Debout dans le hall, elle hésita un instant — la porte venait de se refermer derrière elle avec
un claquement sec — avant de faire volte-face. En posant la main sur la poignée, elle nota sa
forme étrange en tête de sphinx, puis constata, perplexe, que la porte ne s’ouvrait plus. Tandis
qu’elle scrutait l’encadrement à la recherche d’une explication (un système de sécurité ?), la
voix résonna de nouveau dans son dos :
« Par ici, voyons, dernière porte à gauche ! »
Résignée, Marion avança dans le couloir faiblement éclairé. Seules les poignées des portes
luisaient d’un éclat doré. Pour ce qu’elle en voyait, toutes avaient cette forme de sphinx.
Devant la dernière porte à gauche, elle n’eut pas le temps d’hésiter : celle-ci s’ouvrit
brusquement. Un homme très grand, dont elle distinguait mal les traits, s’écarta pour la laisser
entrer. Son estomac se serra furtivement. (Avait-elle peur ? Non, décida-t-elle). Elle fit
quelques pas dans la pénombre de la pièce.
L’homme referma la porte derrière elle et Marion se demanda brièvement si celle-ci aussi lui
résisterait, le cas échéant. Son corps était curieusement mou et tranquille. Dans la pièce
flottait une odeur d’after-shave vaguement familière. Elle s’assit sur un fauteuil qu’elle
n’avait pas vu l’instant d’avant. Le géant prit place en face d’elle.
— Comment vas-tu, Marhuète ?
Quelque part dans ses souvenirs, quelque chose frétilla.
— Je m’appelle Marion, déclara-t-elle d’un ton mal assuré.

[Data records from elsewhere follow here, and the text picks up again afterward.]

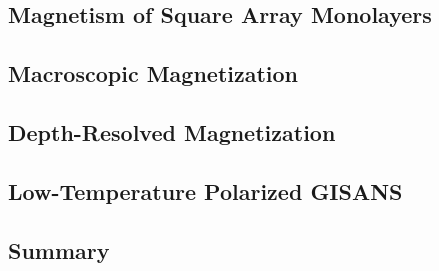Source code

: \documentclass[\main/dresen_thesis.tex]{subfiles}
\renewcommand{\thisPath}{\main/chapters/monolayers/magnetism}
\begin{document}
  \subsection{Magnetism of Square Array Monolayers}
  \label{sec:monolayers:magneticStructure}


  
  \FloatBarrier

  \subsection{Macroscopic Magnetization}
    
    \FloatBarrier

  \subsection{Depth-Resolved Magnetization}
    
    \FloatBarrier

  \subsection{Low-Temperature Polarized GISANS}
    
    \FloatBarrier

  \subsection{Summary}
    
    \FloatBarrier
\end{document}
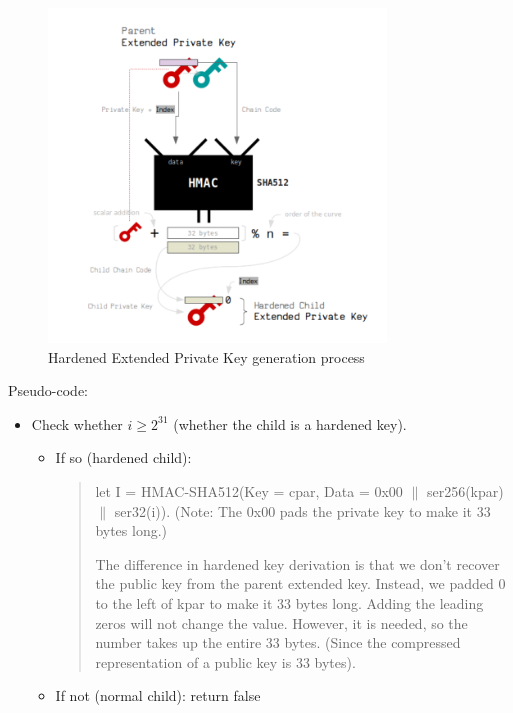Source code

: \begin{adjustwidth}{0.5cm}{}
\begin{figure}[ht!]
    \centering
    \includegraphics[width=0.8\textwidth]{images/hard_private_gen.png}
    \caption[Hardened Extended Private Key generation process]{Hardened Extended Private Key generation process}
    \label{fig:3}
\end{figure}

Pseudo-code:

\begin{itemize}
    \item Check whether $i \geq 2^{31}$ (whether the child is a hardened key).
          \begin{itemize}
              \item If so (hardened child):  
              \begin{quote}

              let I = HMAC-SHA512(Key = cpar, Data = 0x00 $\parallel$ ser256(kpar) $\parallel$ ser32(i)). (Note: The 0x00 pads the private key to make it 33 bytes long.)

              The difference in hardened key derivation is that we don't recover the public key from the parent extended key. Instead, we padded 0 to the left of kpar to make it 33 bytes long. Adding the leading zeros will not change the value. However, it is needed, so the number takes up the entire 33 bytes. (Since the compressed representation of a public key is 33 bytes).
            \end{quote}


              \item If not (normal child): return false
                  

\end{itemize}
\end{itemize}
\end{adjustwidth}
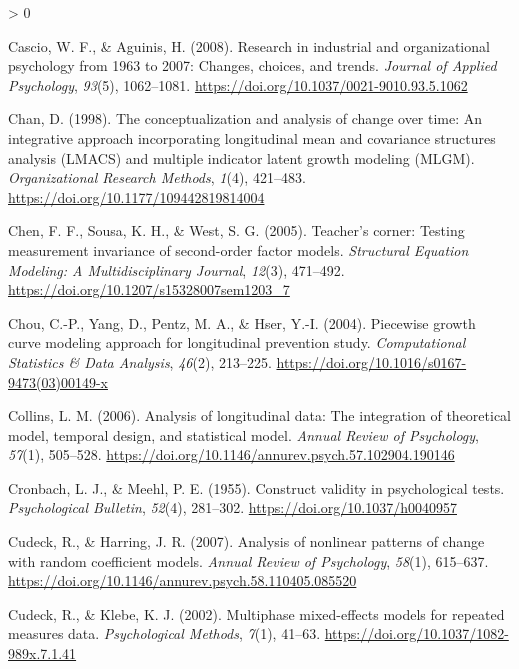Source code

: \documentclass[
12pt, %
twoside,
english]{guelphthesis}
\newlength{\cslhangindent}
\newenvironment{CSLReferences}[2] %
 {%
  \setlength{\parindent}{0pt}
  \ifodd #1 \everypar{\setlength{\hangindent}{\cslhangindent}}\ignorespaces\fi
  \ifnum #2 > 0
  \setlength{\parskip}{\linespacing{2}}
  \fi
 }%
 {}
\begin{document}
\begin{CSLReferences}{1}{0}
\leavevmode{}%
Cascio, W. F., \& Aguinis, H. (2008). Research in industrial and organizational psychology from 1963 to 2007: Changes, choices, and trends. \emph{Journal of Applied Psychology}, \emph{93}(5), 1062--1081. \url{https://doi.org/10.1037/0021-9010.93.5.1062}

\leavevmode{}%
Chan, D. (1998). The conceptualization and analysis of change over time: An integrative approach incorporating longitudinal mean and covariance structures analysis (LMACS) and multiple indicator latent growth modeling (MLGM). \emph{Organizational Research Methods}, \emph{1}(4), 421--483. \url{https://doi.org/10.1177/109442819814004}

\leavevmode{}%
Chen, F. F., Sousa, K. H., \& West, S. G. (2005). Teacher's corner: Testing measurement invariance of second-order factor models. \emph{Structural Equation Modeling: A Multidisciplinary Journal}, \emph{12}(3), 471--492. \url{https://doi.org/10.1207/s15328007sem1203_7}

\leavevmode{}%
Chou, C.-P., Yang, D., Pentz, M. A., \& Hser, Y.-I. (2004). Piecewise growth curve modeling approach for longitudinal prevention study. \emph{Computational Statistics \& Data Analysis}, \emph{46}(2), 213--225. \url{https://doi.org/10.1016/s0167-9473(03)00149-x}

\leavevmode{}%
Collins, L. M. (2006). Analysis of longitudinal data: The integration of theoretical model, temporal design, and statistical model. \emph{Annual Review of Psychology}, \emph{57}(1), 505--528. \url{https://doi.org/10.1146/annurev.psych.57.102904.190146}

\leavevmode{}%
Cronbach, L. J., \& Meehl, P. E. (1955). Construct validity in psychological tests. \emph{Psychological Bulletin}, \emph{52}(4), 281--302. \url{https://doi.org/10.1037/h0040957}

\leavevmode{}%
Cudeck, R., \& Harring, J. R. (2007). Analysis of nonlinear patterns of change with random coefficient models. \emph{Annual Review of Psychology}, \emph{58}(1), 615--637. \url{https://doi.org/10.1146/annurev.psych.58.110405.085520}

\leavevmode{}%
Cudeck, R., \& Klebe, K. J. (2002). Multiphase mixed-effects models for repeated measures data. \emph{Psychological Methods}, \emph{7}(1), 41--63. \url{https://doi.org/10.1037/1082-989x.7.1.41}


\end{CSLReferences}
\end{document}
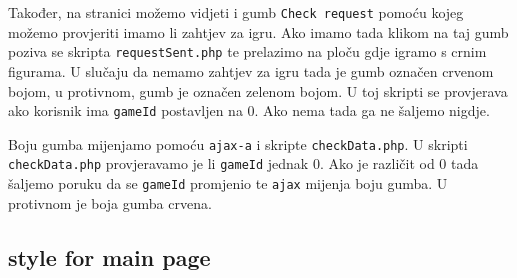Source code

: \documentclass{article}
\begin{document}
Također, na stranici možemo vidjeti i gumb \verb|Check request| pomoću kojeg možemo provjeriti imamo li zahtjev za igru. Ako imamo tada klikom na taj gumb poziva se skripta \verb|requestSent.php| te prelazimo na ploču gdje igramo s crnim figurama. U slučaju da nemamo zahtjev za igru tada je gumb označen crvenom bojom, u protivnom, gumb je označen zelenom bojom. U toj skripti se provjerava ako korisnik ima \verb|gameId| postavljen na $0$. Ako nema tada ga ne šaljemo nigdje. 

Boju gumba mijenjamo pomoću \verb|ajax-a| i skripte \verb|checkData.php|. U skripti \verb|checkData.php| provjeravamo je li \verb|gameId| jednak $0$. Ako je različit od $0$ tada šaljemo poruku da se \verb|gameId| promjenio te \verb|ajax| mijenja boju gumba. U protivnom je boja gumba crvena.

\subsection{style for main page}
\end{document}
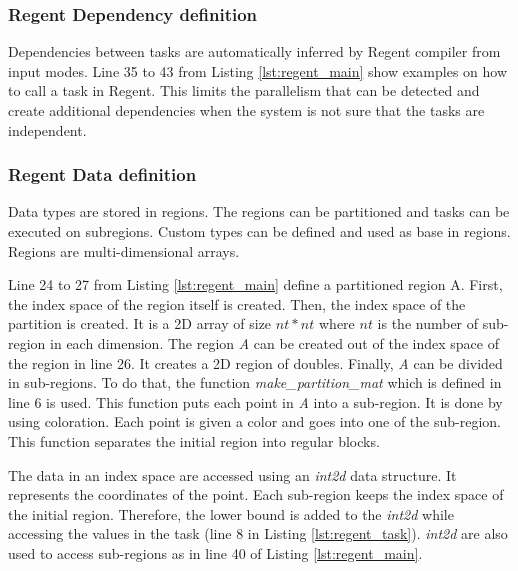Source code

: 

\subsubsection{Regent Dependency definition}
Dependencies between tasks are automatically inferred by Regent compiler from input modes.
Line 35 to 43 from Listing \ref{lst:regent_main} show examples on how to call a task in Regent.
This limits the parallelism that can be detected and create additional dependencies when the system is not sure that the tasks are independent.



\subsubsection{Regent Data definition}
Data types are stored in regions.
The regions can be partitioned and tasks can be executed on subregions.
Custom types can be defined and used as base in regions.
Regions are multi-dimensional arrays.

Line 24 to 27 from Listing \ref{lst:regent_main} define a partitioned region A.
First, the index space of the region itself is created.
Then, the index space of the partition is created.
It is a 2D array of size $nt * nt$ where $nt$ is the number of sub-region in each dimension.
The region \textit{A} can be created out of the index space of the region in line 26.
It creates a 2D region of doubles.
Finally, \textit{A} can be divided in sub-regions.
To do that, the function \textit{make\_partition\_mat} which is defined in line 6 is used.
This function puts each point in \textit{A} into a sub-region.
It is done by using coloration.
Each point is given a color and goes into one of the sub-region.
This function separates the initial region into regular blocks.

The data in an index space are accessed using an \textit{int2d} data structure.
It represents the coordinates of the point.
Each sub-region keeps the index space of the initial region.
Therefore, the lower bound is added to the \textit{int2d} while accessing the values in the task (line 8 in Listing \ref{lst:regent_task}).
\textit{int2d} are also used to access sub-regions as in line 40 of Listing \ref{lst:regent_main}.


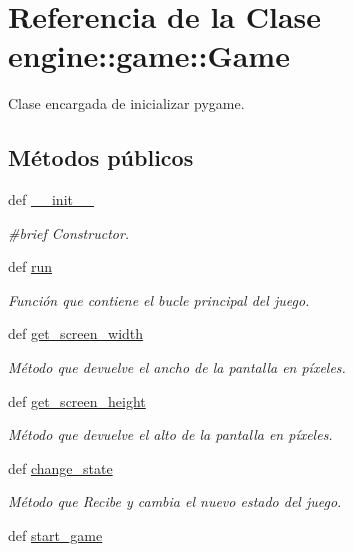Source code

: \hypertarget{classengine_1_1game_1_1Game}{
\section{\-Referencia de la \-Clase engine\-:\-:game\-:\-:\-Game}
\label{classengine_1_1game_1_1Game}
}


\-Clase encargada de inicializar pygame.  


\subsection*{\-Métodos públicos}
\begin{DoxyCompactItemize}
\item 
def \hyperlink{classengine_1_1game_1_1Game_ae313f460dfb01ae1084428e296a3fc8d}{\-\_\-\-\_\-init\-\_\-\-\_\-}
\begin{DoxyCompactList}\small\item\em \#brief \-Constructor. \end{DoxyCompactList}\item 
def \hyperlink{classengine_1_1game_1_1Game_ac5f93b8b93831cc0b91141bb9101e367}{run}
\begin{DoxyCompactList}\small\item\em \-Función que contiene el bucle principal del juego. \end{DoxyCompactList}\item 
def \hyperlink{classengine_1_1game_1_1Game_a58a0f676e7cf4578d47fd9d8eeeaf3b3}{get\-\_\-screen\-\_\-width}
\begin{DoxyCompactList}\small\item\em \-Método que devuelve el ancho de la pantalla en píxeles. \end{DoxyCompactList}\item 
def \hyperlink{classengine_1_1game_1_1Game_afd74e949d78a96ec9322958a153c8795}{get\-\_\-screen\-\_\-height}
\begin{DoxyCompactList}\small\item\em \-Método que devuelve el alto de la pantalla en píxeles. \end{DoxyCompactList}\item 
def \hyperlink{classengine_1_1game_1_1Game_a6e0726a3e362e2d373f2a85430873627}{change\-\_\-state}
\begin{DoxyCompactList}\small\item\em \-Método que \-Recibe y cambia el nuevo estado del juego. \end{DoxyCompactList}\item 
\hypertarget{classengine_1_1game_1_1Game_ac0e27fc60acfd365135d873df6f36f26}{
def \hyperlink{classengine_1_1game_1_1Game_ac0e27fc60acfd365135d873df6f36f26}{start\-\_\-game}}
\label{classengine_1_1game_1_1Game_ac0e27fc60acfd365135d873df6f36f26}


\end{DoxyCompactItemize}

— Pour moi tu seras toujours Marhuète, répondit-il et au son de cette voix prononçant de
nouveau ce sobriquet, le quelque chose s’étira et remonta, ploup ! à la surface de sa
conscience.
— Papy ?… Son visage apparaissait de plus en plus distinctement à présent.
— C’est bien moi, oui. J’ai pensé qu’une petite visite pourrait te faire du bien.
Une vague de chaleur balaya le corps de Marion de haut en bas. Ce grand-père qu’elle aimait
et craignait tout à la fois, pourquoi déjà ? Elle ne s’en souvenait plus.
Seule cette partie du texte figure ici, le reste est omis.